# [YOUR ASSIGNMENT]
Look through the lines below, find those with the word "MyAttribute", and copy them.

# [EXCERPTED RECORDS]

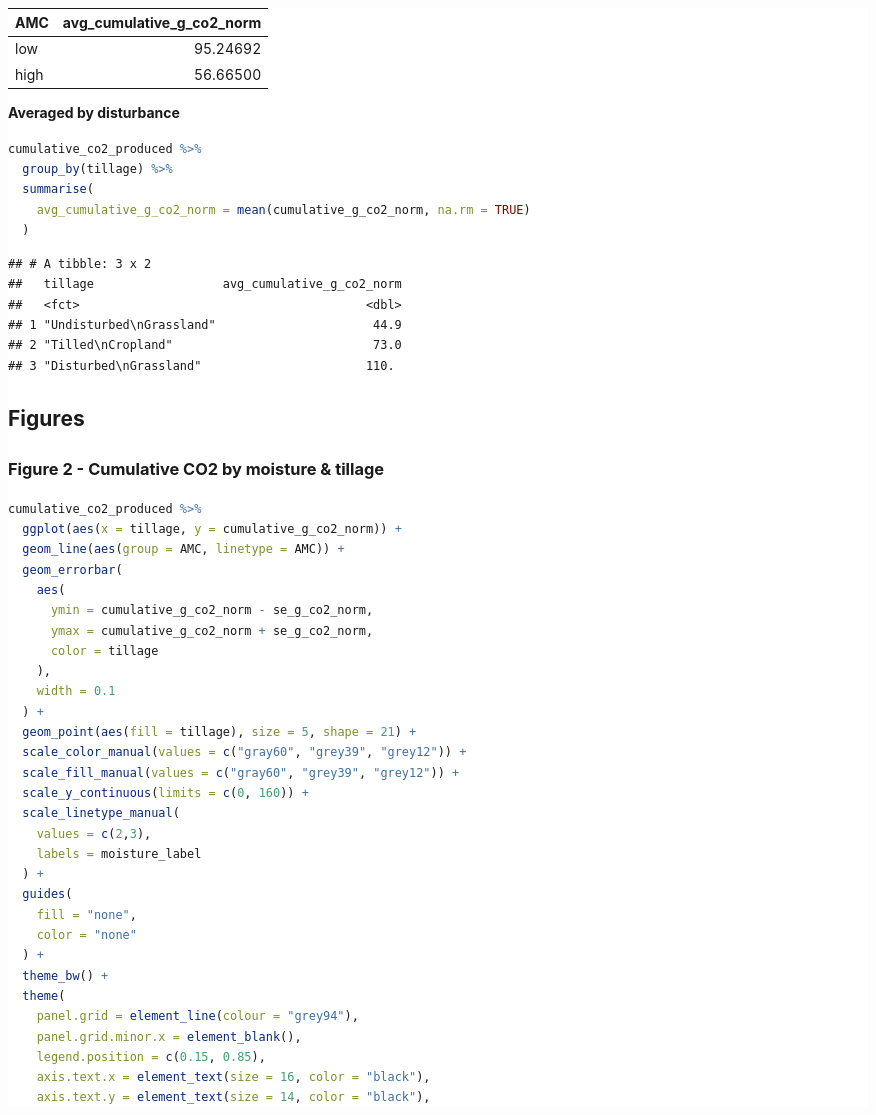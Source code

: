 | AMC  | avg\_cumulative\_g\_co2\_norm |
| :--- | ----------------------------: |
| low  |                      95.24692 |
| high |                      56.66500 |

**Averaged by disturbance**

``` r
cumulative_co2_produced %>% 
  group_by(tillage) %>% 
  summarise(
    avg_cumulative_g_co2_norm = mean(cumulative_g_co2_norm, na.rm = TRUE)
  ) 
```

    ## # A tibble: 3 x 2
    ##   tillage                  avg_cumulative_g_co2_norm
    ##   <fct>                                        <dbl>
    ## 1 "Undisturbed\nGrassland"                      44.9
    ## 2 "Tilled\nCropland"                            73.0
    ## 3 "Disturbed\nGrassland"                       110.

## Figures

### Figure 2 - Cumulative CO2 by moisture & tillage

``` r
cumulative_co2_produced %>% 
  ggplot(aes(x = tillage, y = cumulative_g_co2_norm)) + 
  geom_line(aes(group = AMC, linetype = AMC)) +
  geom_errorbar(
    aes(
      ymin = cumulative_g_co2_norm - se_g_co2_norm,
      ymax = cumulative_g_co2_norm + se_g_co2_norm,
      color = tillage
    ),
    width = 0.1
  ) + 
  geom_point(aes(fill = tillage), size = 5, shape = 21) + 
  scale_color_manual(values = c("gray60", "grey39", "grey12")) + 
  scale_fill_manual(values = c("gray60", "grey39", "grey12")) + 
  scale_y_continuous(limits = c(0, 160)) + 
  scale_linetype_manual(
    values = c(2,3),
    labels = moisture_label
  ) + 
  guides(
    fill = "none",
    color = "none"
  ) + 
  theme_bw() + 
  theme(
    panel.grid = element_line(colour = "grey94"),
    panel.grid.minor.x = element_blank(),
    legend.position = c(0.15, 0.85),
    axis.text.x = element_text(size = 16, color = "black"),
    axis.text.y = element_text(size = 14, color = "black"),
```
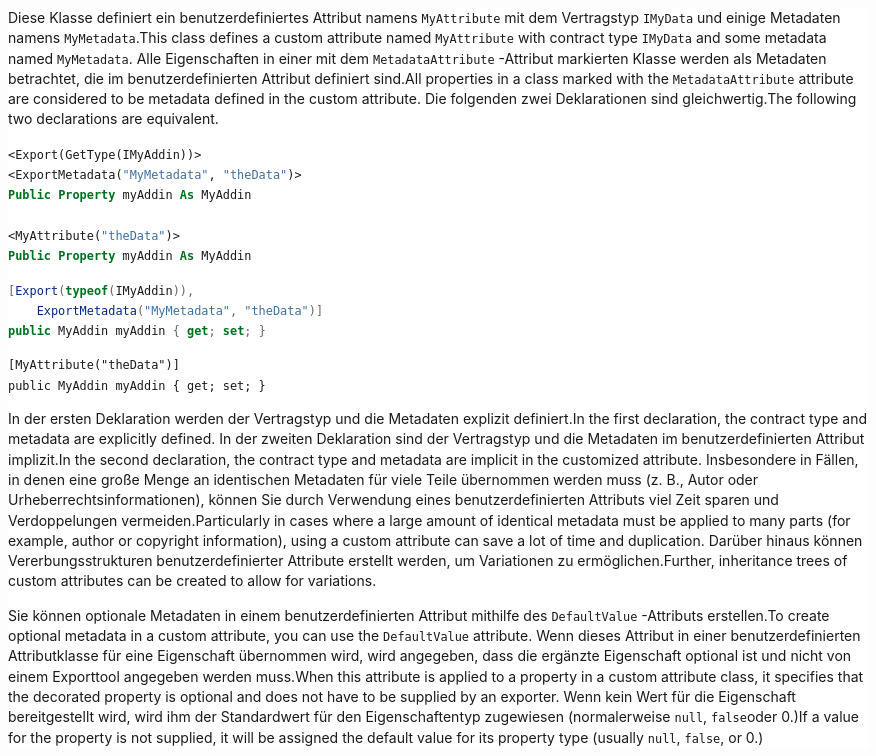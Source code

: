  <span data-ttu-id="5b4d2-273">Diese Klasse definiert ein benutzerdefiniertes Attribut namens `MyAttribute` mit dem Vertragstyp `IMyData` und einige Metadaten namens `MyMetadata`.</span><span class="sxs-lookup"><span data-stu-id="5b4d2-273">This class defines a custom attribute named `MyAttribute` with contract type `IMyData` and some metadata named `MyMetadata`.</span></span> <span data-ttu-id="5b4d2-274">Alle Eigenschaften in einer mit dem `MetadataAttribute` -Attribut markierten Klasse werden als Metadaten betrachtet, die im benutzerdefinierten Attribut definiert sind.</span><span class="sxs-lookup"><span data-stu-id="5b4d2-274">All properties in a class marked with the `MetadataAttribute` attribute are considered to be metadata defined in the custom attribute.</span></span> <span data-ttu-id="5b4d2-275">Die folgenden zwei Deklarationen sind gleichwertig.</span><span class="sxs-lookup"><span data-stu-id="5b4d2-275">The following two declarations are equivalent.</span></span>  
  
```vb  
<Export(GetType(IMyAddin))>  
<ExportMetadata("MyMetadata", "theData")>  
Public Property myAddin As MyAddin  
  
<MyAttribute("theData")>  
Public Property myAddin As MyAddin  
```  
  
```csharp  
[Export(typeof(IMyAddin)),   
    ExportMetadata("MyMetadata", "theData")]  
public MyAddin myAddin { get; set; }  
```  
  
```  
[MyAttribute("theData")]  
public MyAddin myAddin { get; set; }  
```  
  
 <span data-ttu-id="5b4d2-276">In der ersten Deklaration werden der Vertragstyp und die Metadaten explizit definiert.</span><span class="sxs-lookup"><span data-stu-id="5b4d2-276">In the first declaration, the contract type and metadata are explicitly defined.</span></span> <span data-ttu-id="5b4d2-277">In der zweiten Deklaration sind der Vertragstyp und die Metadaten im benutzerdefinierten Attribut implizit.</span><span class="sxs-lookup"><span data-stu-id="5b4d2-277">In the second declaration, the contract type and metadata are implicit in the customized attribute.</span></span> <span data-ttu-id="5b4d2-278">Insbesondere in Fällen, in denen eine große Menge an identischen Metadaten für viele Teile übernommen werden muss (z. B., Autor oder Urheberrechtsinformationen), können Sie durch Verwendung eines benutzerdefinierten Attributs viel Zeit sparen und Verdoppelungen vermeiden.</span><span class="sxs-lookup"><span data-stu-id="5b4d2-278">Particularly in cases where a large amount of identical metadata must be applied to many parts (for example, author or copyright information), using a custom attribute can save a lot of time and duplication.</span></span> <span data-ttu-id="5b4d2-279">Darüber hinaus können Vererbungsstrukturen benutzerdefinierter Attribute erstellt werden, um Variationen zu ermöglichen.</span><span class="sxs-lookup"><span data-stu-id="5b4d2-279">Further, inheritance trees of custom attributes can be created to allow for variations.</span></span>  
  
 <span data-ttu-id="5b4d2-280">Sie können optionale Metadaten in einem benutzerdefinierten Attribut mithilfe des `DefaultValue` -Attributs erstellen.</span><span class="sxs-lookup"><span data-stu-id="5b4d2-280">To create optional metadata in a custom attribute, you can use the `DefaultValue` attribute.</span></span> <span data-ttu-id="5b4d2-281">Wenn dieses Attribut in einer benutzerdefinierten Attributklasse für eine Eigenschaft übernommen wird, wird angegeben, dass die ergänzte Eigenschaft optional ist und nicht von einem Exporttool angegeben werden muss.</span><span class="sxs-lookup"><span data-stu-id="5b4d2-281">When this attribute is applied to a property in a custom attribute class, it specifies that the decorated property is optional and does not have to be supplied by an exporter.</span></span> <span data-ttu-id="5b4d2-282">Wenn kein Wert für die Eigenschaft bereitgestellt wird, wird ihm der Standardwert für den Eigenschaftentyp zugewiesen (normalerweise `null`, `false`oder 0.)</span><span class="sxs-lookup"><span data-stu-id="5b4d2-282">If a value for the property is not supplied, it will be assigned the default value for its property type (usually `null`, `false`, or 0.)</span></span>  
  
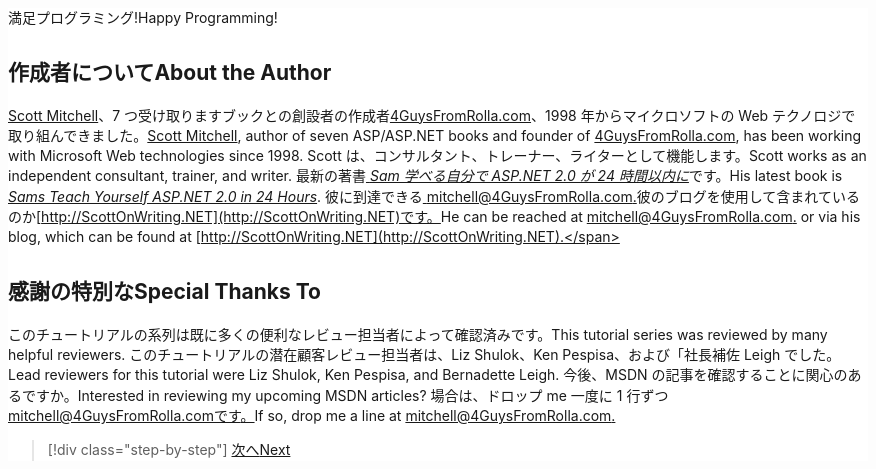 <span data-ttu-id="4957b-289">満足プログラミング!</span><span class="sxs-lookup"><span data-stu-id="4957b-289">Happy Programming!</span></span>

## <a name="about-the-author"></a><span data-ttu-id="4957b-290">作成者について</span><span class="sxs-lookup"><span data-stu-id="4957b-290">About the Author</span></span>

<span data-ttu-id="4957b-291">[Scott Mitchell](http://www.4guysfromrolla.com/ScottMitchell.shtml)、7 つ受け取りますブックとの創設者の作成者[4GuysFromRolla.com](http://www.4guysfromrolla.com)、1998 年からマイクロソフトの Web テクノロジで取り組んできました。</span><span class="sxs-lookup"><span data-stu-id="4957b-291">[Scott Mitchell](http://www.4guysfromrolla.com/ScottMitchell.shtml), author of seven ASP/ASP.NET books and founder of [4GuysFromRolla.com](http://www.4guysfromrolla.com), has been working with Microsoft Web technologies since 1998.</span></span> <span data-ttu-id="4957b-292">Scott は、コンサルタント、トレーナー、ライターとして機能します。</span><span class="sxs-lookup"><span data-stu-id="4957b-292">Scott works as an independent consultant, trainer, and writer.</span></span> <span data-ttu-id="4957b-293">最新の著書[ *Sam 学べる自分で ASP.NET 2.0 が 24 時間以内に*](https://www.amazon.com/exec/obidos/ASIN/0672327384/4guysfromrollaco)です。</span><span class="sxs-lookup"><span data-stu-id="4957b-293">His latest book is [*Sams Teach Yourself ASP.NET 2.0 in 24 Hours*](https://www.amazon.com/exec/obidos/ASIN/0672327384/4guysfromrollaco).</span></span> <span data-ttu-id="4957b-294">彼に到達できる[ mitchell@4GuysFromRolla.com.](mailto:mitchell@4GuysFromRolla.com)彼のブログを使用して含まれているのか[http://ScottOnWriting.NET](http://ScottOnWriting.NET)です。</span><span class="sxs-lookup"><span data-stu-id="4957b-294">He can be reached at [mitchell@4GuysFromRolla.com.](mailto:mitchell@4GuysFromRolla.com) or via his blog, which can be found at [http://ScottOnWriting.NET](http://ScottOnWriting.NET).</span></span>

## <a name="special-thanks-to"></a><span data-ttu-id="4957b-295">感謝の特別な</span><span class="sxs-lookup"><span data-stu-id="4957b-295">Special Thanks To</span></span>

<span data-ttu-id="4957b-296">このチュートリアルの系列は既に多くの便利なレビュー担当者によって確認済みです。</span><span class="sxs-lookup"><span data-stu-id="4957b-296">This tutorial series was reviewed by many helpful reviewers.</span></span> <span data-ttu-id="4957b-297">このチュートリアルの潜在顧客レビュー担当者は、Liz Shulok、Ken Pespisa、および「社長補佐 Leigh でした。</span><span class="sxs-lookup"><span data-stu-id="4957b-297">Lead reviewers for this tutorial were Liz Shulok, Ken Pespisa, and Bernadette Leigh.</span></span> <span data-ttu-id="4957b-298">今後、MSDN の記事を確認することに関心のあるですか。</span><span class="sxs-lookup"><span data-stu-id="4957b-298">Interested in reviewing my upcoming MSDN articles?</span></span> <span data-ttu-id="4957b-299">場合は、ドロップ me 一度に 1 行ずつ[mitchell@4GuysFromRolla.comです。](mailto:mitchell@4GuysFromRolla.com)</span><span class="sxs-lookup"><span data-stu-id="4957b-299">If so, drop me a line at [mitchell@4GuysFromRolla.com.](mailto:mitchell@4GuysFromRolla.com)</span></span>

>[!div class="step-by-step"]
[<span data-ttu-id="4957b-300">次へ</span><span class="sxs-lookup"><span data-stu-id="4957b-300">Next</span></span>](sorting-data-in-a-datalist-or-repeater-control-cs.md)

# [ANSWER TO THIS TASK]
:  <span data-ttu-id="5b4d2-273">Diese Klasse definiert ein benutzerdefiniertes Attribut namens `MyAttribute` mit dem Vertragstyp `IMyData` und einige Metadaten namens `MyMetadata`.</span><span class="sxs-lookup"><span data-stu-id="5b4d2-273">This class defines a custom attribute named `MyAttribute` with contract type `IMyData` and some metadata named `MyMetadata`.</span></span> <span data-ttu-id="5b4d2-274">Alle Eigenschaften in einer mit dem `MetadataAttribute` -Attribut markierten Klasse werden als Metadaten betrachtet, die im benutzerdefinierten Attribut definiert sind.</span><span class="sxs-lookup"><span data-stu-id="5b4d2-274">All properties in a class marked with the `MetadataAttribute` attribute are considered to be metadata defined in the custom attribute.</span></span> <span data-ttu-id="5b4d2-275">Die folgenden zwei Deklarationen sind gleichwertig.</span><span class="sxs-lookup"><span data-stu-id="5b4d2-275">The following two declarations are equivalent.</span></span>  
<MyAttribute("theData")>  
[MyAttribute("theData")]  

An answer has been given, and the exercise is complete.